The only problem is that tac isn’t readily available on all systems; it’s oftentimes just Linux machines that have access to this handy utility. Even on other posix systems like FreeBSD, installing coreutils (the parent package for tac) doesn’t give you access to tac as you’d expect. So what do you do?

The answer, of course, is to write your own. We’re pleased to announce the immediate availability of a safe, high-performance, and cross-platform tac port that runs on Windows, Linux, FreeBSD, macOS, and more.

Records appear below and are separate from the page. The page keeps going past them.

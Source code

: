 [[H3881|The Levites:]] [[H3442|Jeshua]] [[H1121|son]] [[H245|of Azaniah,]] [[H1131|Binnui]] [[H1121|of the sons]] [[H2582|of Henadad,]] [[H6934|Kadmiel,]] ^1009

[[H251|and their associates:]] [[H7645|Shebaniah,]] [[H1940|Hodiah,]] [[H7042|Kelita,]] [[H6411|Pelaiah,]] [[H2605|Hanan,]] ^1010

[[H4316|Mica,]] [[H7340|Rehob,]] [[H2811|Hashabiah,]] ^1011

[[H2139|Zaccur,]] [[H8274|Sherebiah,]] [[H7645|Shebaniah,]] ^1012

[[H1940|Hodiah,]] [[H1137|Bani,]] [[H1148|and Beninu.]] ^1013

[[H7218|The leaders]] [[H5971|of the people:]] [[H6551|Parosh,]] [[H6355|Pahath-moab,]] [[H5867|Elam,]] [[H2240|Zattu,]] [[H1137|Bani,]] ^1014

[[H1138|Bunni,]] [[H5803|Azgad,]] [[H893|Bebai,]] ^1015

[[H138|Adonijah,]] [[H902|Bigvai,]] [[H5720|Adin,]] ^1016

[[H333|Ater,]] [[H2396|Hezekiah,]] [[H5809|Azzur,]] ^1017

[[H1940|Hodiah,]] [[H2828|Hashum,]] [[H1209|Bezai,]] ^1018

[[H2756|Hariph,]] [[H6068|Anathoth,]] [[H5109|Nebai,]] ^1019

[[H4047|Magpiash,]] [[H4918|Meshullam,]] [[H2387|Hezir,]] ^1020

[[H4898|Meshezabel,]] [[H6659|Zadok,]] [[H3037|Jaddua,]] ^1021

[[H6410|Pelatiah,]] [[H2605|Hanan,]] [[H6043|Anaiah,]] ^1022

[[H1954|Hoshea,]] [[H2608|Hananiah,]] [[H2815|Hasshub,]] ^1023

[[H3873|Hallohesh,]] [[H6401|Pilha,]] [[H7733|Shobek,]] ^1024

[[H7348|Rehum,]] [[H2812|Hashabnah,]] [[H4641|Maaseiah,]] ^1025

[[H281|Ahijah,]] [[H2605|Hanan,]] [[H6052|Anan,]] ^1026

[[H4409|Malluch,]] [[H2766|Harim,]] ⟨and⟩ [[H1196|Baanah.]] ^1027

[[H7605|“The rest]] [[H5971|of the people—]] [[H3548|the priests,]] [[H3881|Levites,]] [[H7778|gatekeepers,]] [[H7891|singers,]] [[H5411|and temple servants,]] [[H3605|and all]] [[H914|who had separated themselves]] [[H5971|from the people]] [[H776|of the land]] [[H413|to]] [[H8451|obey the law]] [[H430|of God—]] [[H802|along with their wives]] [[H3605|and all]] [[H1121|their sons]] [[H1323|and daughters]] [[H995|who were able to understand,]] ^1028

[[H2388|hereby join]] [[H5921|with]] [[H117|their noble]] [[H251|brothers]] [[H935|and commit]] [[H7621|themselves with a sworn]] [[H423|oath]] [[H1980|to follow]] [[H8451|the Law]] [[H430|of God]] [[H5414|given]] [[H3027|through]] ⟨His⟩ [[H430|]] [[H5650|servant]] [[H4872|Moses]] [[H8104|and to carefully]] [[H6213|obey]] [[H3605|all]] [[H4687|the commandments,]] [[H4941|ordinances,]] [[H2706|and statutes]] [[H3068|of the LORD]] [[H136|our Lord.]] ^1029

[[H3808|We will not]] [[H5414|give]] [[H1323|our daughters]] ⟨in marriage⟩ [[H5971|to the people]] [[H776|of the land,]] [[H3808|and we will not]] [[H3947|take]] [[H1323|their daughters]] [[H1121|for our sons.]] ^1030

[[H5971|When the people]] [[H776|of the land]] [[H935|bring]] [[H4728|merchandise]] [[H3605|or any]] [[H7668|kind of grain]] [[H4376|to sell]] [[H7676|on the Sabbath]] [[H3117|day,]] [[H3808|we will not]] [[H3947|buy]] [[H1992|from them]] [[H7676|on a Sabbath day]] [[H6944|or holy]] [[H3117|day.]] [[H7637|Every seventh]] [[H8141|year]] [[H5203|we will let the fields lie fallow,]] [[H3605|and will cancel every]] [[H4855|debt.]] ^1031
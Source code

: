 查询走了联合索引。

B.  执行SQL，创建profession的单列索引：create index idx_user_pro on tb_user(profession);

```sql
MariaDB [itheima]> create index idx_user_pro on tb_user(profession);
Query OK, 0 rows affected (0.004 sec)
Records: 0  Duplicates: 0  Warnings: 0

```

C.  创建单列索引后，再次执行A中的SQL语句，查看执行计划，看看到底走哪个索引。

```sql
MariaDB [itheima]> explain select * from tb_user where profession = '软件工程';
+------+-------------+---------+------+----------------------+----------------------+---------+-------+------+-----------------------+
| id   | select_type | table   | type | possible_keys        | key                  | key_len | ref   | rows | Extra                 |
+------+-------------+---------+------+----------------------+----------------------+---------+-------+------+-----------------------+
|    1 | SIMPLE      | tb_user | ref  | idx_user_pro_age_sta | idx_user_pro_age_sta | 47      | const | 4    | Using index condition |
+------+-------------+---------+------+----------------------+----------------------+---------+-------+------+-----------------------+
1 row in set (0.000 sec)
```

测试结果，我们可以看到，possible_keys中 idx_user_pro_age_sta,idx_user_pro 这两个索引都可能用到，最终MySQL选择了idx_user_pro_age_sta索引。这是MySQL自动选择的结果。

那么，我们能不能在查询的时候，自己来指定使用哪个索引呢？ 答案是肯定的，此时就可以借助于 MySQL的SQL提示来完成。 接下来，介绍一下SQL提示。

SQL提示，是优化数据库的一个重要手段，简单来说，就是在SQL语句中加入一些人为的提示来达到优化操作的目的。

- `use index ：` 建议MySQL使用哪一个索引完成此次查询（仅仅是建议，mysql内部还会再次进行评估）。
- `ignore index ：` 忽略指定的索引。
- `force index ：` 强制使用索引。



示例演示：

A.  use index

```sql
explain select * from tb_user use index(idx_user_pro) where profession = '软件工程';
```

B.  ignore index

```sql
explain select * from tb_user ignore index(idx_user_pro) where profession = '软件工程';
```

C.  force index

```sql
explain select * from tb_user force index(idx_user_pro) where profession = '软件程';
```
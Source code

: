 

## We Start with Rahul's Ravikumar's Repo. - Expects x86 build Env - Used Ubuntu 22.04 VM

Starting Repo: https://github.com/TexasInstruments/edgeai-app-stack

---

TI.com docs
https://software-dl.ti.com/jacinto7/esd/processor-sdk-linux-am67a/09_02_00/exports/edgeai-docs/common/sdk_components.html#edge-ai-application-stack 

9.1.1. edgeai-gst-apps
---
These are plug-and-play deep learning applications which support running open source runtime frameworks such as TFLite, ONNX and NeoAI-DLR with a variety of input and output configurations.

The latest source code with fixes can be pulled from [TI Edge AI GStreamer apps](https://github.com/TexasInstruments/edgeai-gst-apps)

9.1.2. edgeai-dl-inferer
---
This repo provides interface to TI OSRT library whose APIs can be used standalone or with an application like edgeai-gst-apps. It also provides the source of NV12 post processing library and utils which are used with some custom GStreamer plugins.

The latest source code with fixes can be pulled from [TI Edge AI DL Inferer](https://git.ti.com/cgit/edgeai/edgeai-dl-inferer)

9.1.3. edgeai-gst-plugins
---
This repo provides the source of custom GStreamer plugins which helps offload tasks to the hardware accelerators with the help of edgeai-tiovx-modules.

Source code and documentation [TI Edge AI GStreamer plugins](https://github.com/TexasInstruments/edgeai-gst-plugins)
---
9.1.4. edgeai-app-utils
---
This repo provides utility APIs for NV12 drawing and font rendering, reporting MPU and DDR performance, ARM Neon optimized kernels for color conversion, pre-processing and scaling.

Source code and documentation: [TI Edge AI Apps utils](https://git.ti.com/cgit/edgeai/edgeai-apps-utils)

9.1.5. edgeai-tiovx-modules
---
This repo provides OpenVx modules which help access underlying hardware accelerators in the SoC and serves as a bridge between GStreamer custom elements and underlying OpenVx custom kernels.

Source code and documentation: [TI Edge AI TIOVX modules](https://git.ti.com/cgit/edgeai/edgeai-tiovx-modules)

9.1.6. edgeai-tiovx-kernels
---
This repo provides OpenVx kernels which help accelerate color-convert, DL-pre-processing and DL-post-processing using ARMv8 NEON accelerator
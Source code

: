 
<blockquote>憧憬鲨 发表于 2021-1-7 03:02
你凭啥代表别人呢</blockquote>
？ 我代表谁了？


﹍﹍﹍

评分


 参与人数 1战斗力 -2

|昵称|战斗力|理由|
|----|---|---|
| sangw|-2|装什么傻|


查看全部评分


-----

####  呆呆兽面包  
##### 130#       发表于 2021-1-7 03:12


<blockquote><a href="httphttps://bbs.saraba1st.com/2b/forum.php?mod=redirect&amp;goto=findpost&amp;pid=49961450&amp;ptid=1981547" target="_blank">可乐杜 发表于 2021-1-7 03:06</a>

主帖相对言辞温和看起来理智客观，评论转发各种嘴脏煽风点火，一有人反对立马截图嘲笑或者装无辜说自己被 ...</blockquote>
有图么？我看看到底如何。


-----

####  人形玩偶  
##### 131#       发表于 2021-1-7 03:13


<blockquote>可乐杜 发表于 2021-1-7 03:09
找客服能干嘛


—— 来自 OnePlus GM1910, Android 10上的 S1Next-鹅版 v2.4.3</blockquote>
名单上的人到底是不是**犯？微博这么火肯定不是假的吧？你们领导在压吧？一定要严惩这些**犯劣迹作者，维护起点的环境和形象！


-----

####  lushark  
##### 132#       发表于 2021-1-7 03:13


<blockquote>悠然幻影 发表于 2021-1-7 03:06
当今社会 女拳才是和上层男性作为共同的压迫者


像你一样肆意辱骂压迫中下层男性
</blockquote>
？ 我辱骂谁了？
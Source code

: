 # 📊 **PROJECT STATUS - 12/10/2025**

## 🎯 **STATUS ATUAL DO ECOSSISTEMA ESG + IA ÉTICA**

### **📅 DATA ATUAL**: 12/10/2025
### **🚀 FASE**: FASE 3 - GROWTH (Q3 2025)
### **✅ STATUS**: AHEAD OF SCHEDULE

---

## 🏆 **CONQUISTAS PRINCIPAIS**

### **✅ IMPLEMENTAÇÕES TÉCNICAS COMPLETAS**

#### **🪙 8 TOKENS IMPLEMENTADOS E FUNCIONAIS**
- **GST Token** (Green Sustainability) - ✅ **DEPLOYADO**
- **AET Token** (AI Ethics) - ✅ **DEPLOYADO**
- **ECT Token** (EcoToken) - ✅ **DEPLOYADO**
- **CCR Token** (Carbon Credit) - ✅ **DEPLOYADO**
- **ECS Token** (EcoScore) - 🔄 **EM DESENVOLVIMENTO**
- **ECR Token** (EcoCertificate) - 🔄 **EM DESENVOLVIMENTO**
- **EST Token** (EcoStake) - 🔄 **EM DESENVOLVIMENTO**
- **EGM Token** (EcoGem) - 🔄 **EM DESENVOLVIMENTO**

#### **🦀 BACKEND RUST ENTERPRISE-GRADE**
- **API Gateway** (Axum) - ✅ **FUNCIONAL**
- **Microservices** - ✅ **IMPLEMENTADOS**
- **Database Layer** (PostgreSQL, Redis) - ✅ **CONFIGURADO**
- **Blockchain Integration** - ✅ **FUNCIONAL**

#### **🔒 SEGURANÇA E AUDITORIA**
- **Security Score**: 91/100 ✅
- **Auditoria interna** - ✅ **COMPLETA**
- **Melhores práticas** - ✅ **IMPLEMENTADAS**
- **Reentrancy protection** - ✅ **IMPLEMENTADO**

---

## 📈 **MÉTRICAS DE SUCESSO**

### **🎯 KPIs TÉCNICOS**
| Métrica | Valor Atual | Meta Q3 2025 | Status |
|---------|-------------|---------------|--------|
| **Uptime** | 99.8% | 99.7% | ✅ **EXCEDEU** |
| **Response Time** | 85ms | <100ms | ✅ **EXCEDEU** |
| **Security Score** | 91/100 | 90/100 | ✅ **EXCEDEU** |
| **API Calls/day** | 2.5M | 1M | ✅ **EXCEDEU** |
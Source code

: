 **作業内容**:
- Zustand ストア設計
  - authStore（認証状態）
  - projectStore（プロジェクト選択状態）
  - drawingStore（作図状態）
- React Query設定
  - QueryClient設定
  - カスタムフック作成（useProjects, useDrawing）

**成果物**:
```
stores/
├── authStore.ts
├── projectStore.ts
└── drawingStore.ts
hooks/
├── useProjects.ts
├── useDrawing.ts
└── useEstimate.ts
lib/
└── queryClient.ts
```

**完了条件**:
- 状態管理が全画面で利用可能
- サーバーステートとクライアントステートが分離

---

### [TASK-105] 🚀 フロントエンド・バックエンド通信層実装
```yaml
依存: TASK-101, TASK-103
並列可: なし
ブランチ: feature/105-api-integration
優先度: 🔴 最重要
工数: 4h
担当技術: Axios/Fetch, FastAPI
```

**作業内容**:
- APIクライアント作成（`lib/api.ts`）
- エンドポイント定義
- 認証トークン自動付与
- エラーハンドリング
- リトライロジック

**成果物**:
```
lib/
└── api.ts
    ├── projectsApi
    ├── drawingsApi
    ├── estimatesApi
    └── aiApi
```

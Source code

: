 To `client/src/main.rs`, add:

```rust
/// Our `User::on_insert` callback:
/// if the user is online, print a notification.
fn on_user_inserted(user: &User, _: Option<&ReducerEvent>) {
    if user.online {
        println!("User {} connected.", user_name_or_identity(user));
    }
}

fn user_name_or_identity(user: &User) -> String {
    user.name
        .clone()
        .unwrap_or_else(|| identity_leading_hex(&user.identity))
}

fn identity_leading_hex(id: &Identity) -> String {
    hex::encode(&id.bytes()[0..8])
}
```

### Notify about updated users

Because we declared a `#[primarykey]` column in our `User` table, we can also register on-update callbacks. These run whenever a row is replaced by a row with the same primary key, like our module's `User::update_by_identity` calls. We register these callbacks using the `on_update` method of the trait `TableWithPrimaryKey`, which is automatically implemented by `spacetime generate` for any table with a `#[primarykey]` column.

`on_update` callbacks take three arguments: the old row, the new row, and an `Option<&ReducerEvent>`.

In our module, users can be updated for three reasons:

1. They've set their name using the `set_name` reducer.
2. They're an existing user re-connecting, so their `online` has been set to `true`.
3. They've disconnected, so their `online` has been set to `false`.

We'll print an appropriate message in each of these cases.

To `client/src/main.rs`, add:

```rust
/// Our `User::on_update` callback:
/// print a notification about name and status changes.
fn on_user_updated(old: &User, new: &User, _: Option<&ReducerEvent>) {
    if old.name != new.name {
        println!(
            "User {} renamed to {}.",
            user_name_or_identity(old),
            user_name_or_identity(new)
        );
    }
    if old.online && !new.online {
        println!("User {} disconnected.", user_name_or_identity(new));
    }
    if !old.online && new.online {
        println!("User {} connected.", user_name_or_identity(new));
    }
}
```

For the developers in the crowd, here’s a real tickler: what’s the most efficient way of searching for the last occurrence of a character in a document then print from there to the end of the file, without loading the entire thing into memory? The natural approach would be to buffer the last n bytes of the file, n bytes at a time, searching for the character you want to find. But what happens when you go through an entire n-byte buffer and don’t find what you’re looking for? Do you just load the next n bytes to find your starting point, then… load the buffer you just discarded in order to print its contents to the terminal?

Of course not. You used memory-mapped files and leave the whole thing to the OS to micromanage. In exchange, you get a high-performance view of the file, you get to pretend that you have its entire contents loaded into memory without chunking/buffering, and you get to search its contents at will, jumping as you please from index to index without a care in the world. And you do so knowing that you’re not taxing system resources beyond their limits, because (hopefully!) the operating system is smart enough to page the contents of the file in and out of memory as needed to balance the requests of both your application and whatever else may be running on the machine at the same time.

So without any further ado, we present to you our high-performance, cross-platform rewrite of tac, unencumbered by the GPL v2/v3,1 freely available for download for both personal and commercial use:

Download tac 0.2 (GitHub)

tac is written in rust,2 and has no requirements apart from the latest version of the rust compiler.3 Unfortunately we are not able to provide binaries for all platforms at this time, but precompiled versions for select ABI-stable platforms are provided below. Package maintainers are, of course, welcome to build the binary for distribution for their respective platforms.

The precompiled tac binary for Windows is digitally signed with a Microsoft authenticode certificate.

There’s no guarantee that the precompiled versions above represent the latest version of the software; for best results you should compile your own copy of tac, if at all possible.

Image credit: Ben Davis, RO

  1. tac is MIT-licensed and open-source. 

  2. I bet you’re surprised to find a tool written in rust that didn’t make it a point to let you know before you’d finished reading the title! 😁 

  3. rustc 1.19.0 finally provides the eprintln!() macro, which we’ve taken to using liberally.